You don't say if you want a dataset or output. This will create output, prefix with a "create table <name> as" before the first select. "Have" represents the name of your current dataset.

proc sql;

     select supplier, year, count(*) as customers

     from (select distinct supplier,year, customerid from have)

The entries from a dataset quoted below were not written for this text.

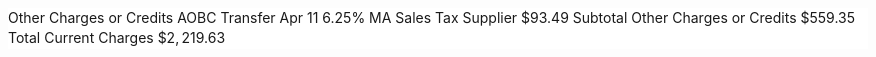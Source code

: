 Other Charges or Credits
AOBC Transfer Apr 11
6.25\% MA Sales Tax Supplier
$\$ 93.49$
Subtotal Other Charges or Credits
$\$ 559.35$
Total Current Charges
$\$ 2,219.63$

     group by supplier, year;

quit;

stat_sas
Ammonite | Level 13

data have;
input CustomerID Year Supplier;
datalines;
12014 2001 88888
12014 2001 88888
22222 2002 88888
11111 2001 99999
41243 2003 99999
11111 2004 99999
41531 2004 88888
;

data base;
do supplier=88888 to 99999 by 11111;
do year=2001 to 2004;
output;
end;
end;
run;

proc sql;
create table want as
select a.supplier,a.year,count(distinct b.customerid) as unique_customer from base a
left join have b
on a.supplier=b.supplier
and a.year=b.year
group by a.supplier,a.year;
quit;

PGStats
Opal | Level 21

The only problem for solving this with SQL is getting zeros for suppliers/years without data. It can be done this way:

proc sql;

create table want as

select s.supplier, y.year, coalesce(c.nbCust, 0) as nbCust

from

(select distinct supplier from have) as s cross join

(select distinct year from have) as y left join

(select supplier, year, count(distinct customerid) as nbCust

from have

group by supplier, year) as c

    on s.supplier=c.supplier and y.year=c.year;

select * from want;

quit;

PG

PG
Haikuo
Onyx | Level 15

Ok, the more, the merrier. Freshly learned from ,

data have;

     input Customer_ID    Year Supplier;

     cards;

12014 2001 88888

12014 2001 88888

22222 2002 88888

11111 2001 99999

41243 2003 99999

11111 2004 99999

41531 2004 88888

;

proc sql;

     create table want as

           select a.supplier, a.year, count(distinct b.customer_id) as ct from

           (select distinct * from have (keep=supplier) , have (keep=year) ) a

                natural left join have b

           group by a.supplier,a.year

                order by  a.supplier,a.year

     ;

quit;

Haikuo

PGStats
Opal | Level 21

Hi , the crossproduct join

select distinct * from have (keep=supplier) , have (keep=year)


might generate a large table before being shrunk by the distinct clause (unless it is somehow optimized out). I prefer to apply distinct before doing the crossproduct.

PG

PG
Haikuo
Onyx | Level 15

Good Point, PG!

Update: if anyone is interested, PG is saying the above statement is better off replace by the following:

Select * from (select distinct supplier from have), (select distinct year from have)

Reeza
Super User

I've always been a fan of the double proc freq, just because its easy to understand Smiley Happy

proc freq data=have noprint;

table supplier*year*customer_id/out=temp;

run;

proc freq data=temp noprint;

table supplier*year/out=want sparse;

run;

Haikuo
Onyx | Level 15

Nice!

Thanks for sharing, Reeza!

jackie32
Calcite | Level 5

Thank you all so much- all your input has been incredibly helpful and I greatly appreciate it!